RESEARCH INSTITUTE

Pushing the Frontier of Cosmological Simulations of Galaxy Formation

Project Title: Pushing the Frontier of Cosmological Simulations of Galaxy Formation
PI: Harley Katz
Award Type: 3-Year IIRP-Based
Department: Astronomy & Astrophysics
Division/School: Physical Sciences
Start Year: 2024
Description:

The recent launch of the James Webb Space Telescope (JWST) has revolutionized our understanding of the early Universe. Representing one of the largest single investments in astronomy (~$10 billion), JWST can peer deeper into the Universe than ever before, opening a new frontier to study the properties of the first stars and galaxies to form after the Big Bang.
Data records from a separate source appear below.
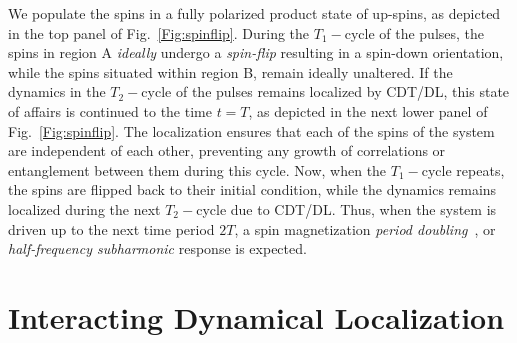 \documentclass[%
nofootinbib,
reprint,
superscriptaddress,
amsmath,amssymb,showkeys,
aps,
prb,
]{revtex4-2}
\begin{document}
	We populate the spins in a fully polarized product state of up-spins, as depicted in the top panel of Fig.~\ref{Fig:spinflip}. During the $T_1-$cycle of the pulses,  the spins in region A \textit{ideally} undergo a \textit{spin-flip} resulting in a spin-down orientation, while the spins situated within region B, remain ideally unaltered. If the dynamics in the $T_2-$cycle of the pulses remains localized by CDT/DL, this state of affairs is continued to the time $t=T$, as depicted in the next lower panel of Fig.~\ref{Fig:spinflip}. The localization ensures that each of the spins of the system are independent of each other, preventing any growth of correlations or entanglement between them during this cycle. Now, when the $T_1-$cycle repeats, the spins are flipped back to their initial condition, while the dynamics remains localized during the next $T_2-$cycle due to CDT/DL. Thus, when the system is driven up to the next time period $2T$, a spin magnetization \textit{period doubling}~\cite{rovny_31mathrmp_2018, Pan2020}, or \textit{half-frequency subharmonic} response is expected. 
	
	\section{\label{sec:level2} Interacting Dynamical Localization}
	
\end{document}
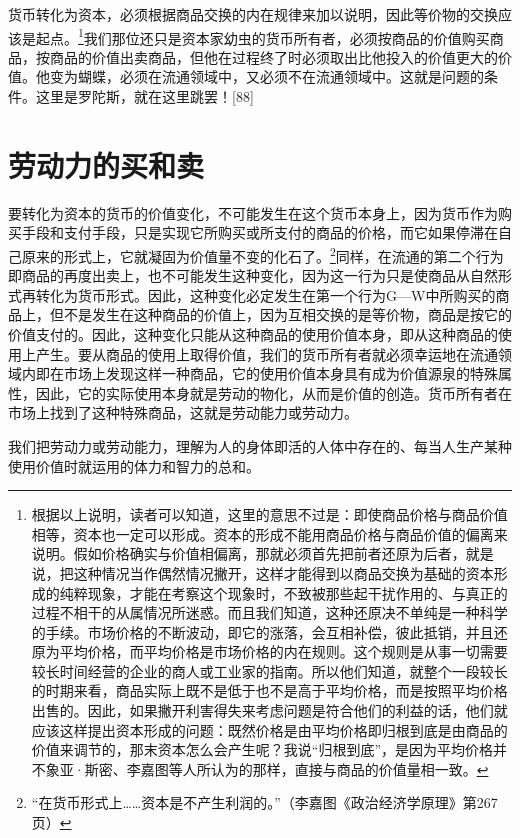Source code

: \documentclass{ctexbook}
\begin{document}
    货币转化为资本，必须根据商品交换的内在规律来加以说明，因此等价物的交换应该是起点。\footnote{根据以上说明，读者可以知道，这里的意思不过是：即使商品价格与商品价值相等，资本也一定可以形成。资本的形成不能用商品价格与商品价值的偏离来说明。假如价格确实与价值相偏离，那就必须首先把前者还原为后者，就是说，把这种情况当作偶然情况撇开，这样才能得到以商品交换为基础的资本形成的纯粹现象，才能在考察这个现象时，不致被那些起干扰作用的、与真正的过程不相干的从属情况所迷惑。而且我们知道，这种还原决不单纯是一种科学的手续。市场价格的不断波动，即它的涨落，会互相补偿，彼此抵销，并且还原为平均价格，而平均价格是市场价格的内在规则。这个规则是从事一切需要较长时间经营的企业的商人或工业家的指南。所以他们知道，就整个一段较长的时期来看，商品实际上既不是低于也不是高于平均价格，而是按照平均价格出售的。因此，如果撇开利害得失来考虑问题是符合他们的利益的话，他们就应该这样提出资本形成的问题：既然价格是由平均价格即归根到底是由商品的价值来调节的，那末资本怎么会产生呢？我说“归根到底”，是因为平均价格并不象亚·斯密、李嘉图等人所认为的那样，直接与商品的价值量相一致。}我们那位还只是资本家幼虫的货币所有者，必须按商品的价值购买商品，按商品的价值出卖商品，但他在过程终了时必须取出比他投入的价值更大的价值。他变为蝴蝶，必须在流通领域中，又必须不在流通领域中。这就是问题的条件。这里是罗陀斯，就在这里跳罢！[88]

    \section{劳动力的买和卖}

    要转化为资本的货币的价值变化，不可能发生在这个货币本身上，因为货币作为购买手段和支付手段，只是实现它所购买或所支付的商品的价格，而它如果停滞在自己原来的形式上，它就凝固为价值量不变的化石了。\footnote{“在货币形式上……资本是不产生利润的。”（李嘉图《政治经济学原理》第267页）}同样，在流通的第二个行为即商品的再度出卖上，也不可能发生这种变化，因为这一行为只是使商品从自然形式再转化为货币形式。因此，这种变化必定发生在第一个行为G—W中所购买的商品上，但不是发生在这种商品的价值上，因为互相交换的是等价物，商品是按它的价值支付的。因此，这种变化只能从这种商品的使用价值本身，即从这种商品的使用上产生。要从商品的使用上取得价值，我们的货币所有者就必须幸运地在流通领域内即在市场上发现这样一种商品，它的使用价值本身具有成为价值源泉的特殊属性，因此，它的实际使用本身就是劳动的物化，从而是价值的创造。货币所有者在市场上找到了这种特殊商品，这就是劳动能力或劳动力。

    我们把劳动力或劳动能力，理解为人的身体即活的人体中存在的、每当人生产某种使用价值时就运用的体力和智力的总和。
\end{document}
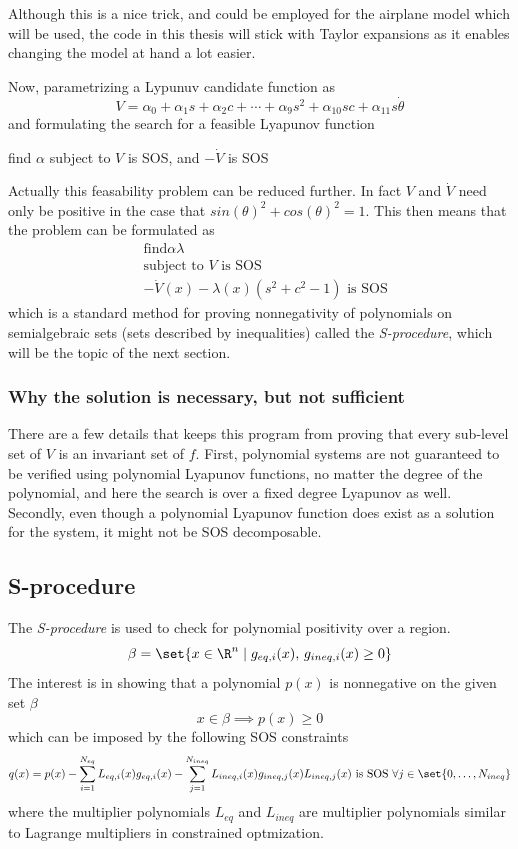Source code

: Although this is a nice trick, and could be employed for the airplane model which
will be used, the code in this thesis will stick with Taylor expansions as it
enables changing the model at hand a lot easier.

Now, parametrizing a Lypunuv candidate function as
\[
  V = \alpha_0 + \alpha_1s + \alpha_2c + \cdots + \alpha_9s^2 + \alpha_{10}sc +
  \alpha_{11}s\dot{\theta}
\]
and formulating the search for a feasible Lyapunov function
\begin{example}
  find \(\alpha\) subject to \(V\) is SOS, and \(-\dot{V}\) is SOS
\end{example}

Actually this feasability problem can be reduced further. In fact \(V\) and
\(\dot{V}\) need only be positive in the case that \(sin(\theta)^2 +
cos(\theta)^2 = 1\). This then means that the problem can be formulated as
\begin{align*}
  &\text{find}\alpha \lambda \\
  &\text{subject to } V \text{ is SOS} \\
  &-\dot{V}(x) - \lambda(x)\left( s^2 + c^2 -1 \right) \text{ is SOS}
\end{align*}
which is a standard method for proving nonnegativity of polynomials on
semialgebraic sets (sets described by inequalities) called the
\textit{S-procedure}, which will be the topic of the next section.

\subsubsection{Why the solution is necessary, but not sufficient}

There are a few details that keeps this program from proving that every
sub-level set of \(V\) is an invariant set of \(f\). First, polynomial systems
are not guaranteed to be verified using polynomial Lyapunov functions, no matter
the degree of the polynomial, and here the search is over a fixed degree
Lyapunov as well. Secondly, even though a polynomial Lyapunov function does
exist as a solution for the system, it might not be \ac{SOS} decomposable.

\subsection{S-procedure}

The \textit{S-procedure} is used to check for polynomial positivity over a
region.
\[
  \beta = \set{x \in \R^n \mid g_{eq,i}(x),\,g_{ineq,i}(x) \geq 0}
\]
The interest is in showing that a polynomial \(p(x)\) is nonnegative on the
given set \(\beta\)
\[
  x \in \beta \implies p(x) \geq 0
\]
which can be imposed by the following SOS constraints
\[
  q(x) = p(x) - \sum_{i=1}^{N_{eq}}L_{eq,i}(x)g_{eq,i}(x) -
  \sum_{j=1}^{N_{ineq}}L_{ineq,i}(x)g_{ineq,j}(x) \\
  L_{ineq,j}(x) \text{ is SOS } \forall j \in \set{0,\ldots,N_{ineq}}
\]
where the multiplier polynomials \(L_{eq}\) and \(L_{ineq}\) are multiplier
polynomials similar to Lagrange multipliers in constrained optmization.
Interpreting the data generated by JWST is a complex theoretical challenge that requires forward-modeling the detailed interactions between gravity, hydrodynamics, radiation, magnetic fields, dust, chemistry, cosmic rays, and star/black hole formation self-consistently in a 3D cosmological environment. While each of these physics modules have been developed independently, no simulation software to-date has coupled all of these relevant processes together. This three-year project is designed to bring together experts from Europe and Chicago who have been developing software independently to combine their efforts into a single, open-source, state-of-the-art galaxy formation software. The project will consist of a hackathon in year 1 to merge the codes, a workshop in year 2 to educate new users on how best to exploit the software, and a conference in year 3 to present results of the new simulation to the wider galaxy formation community.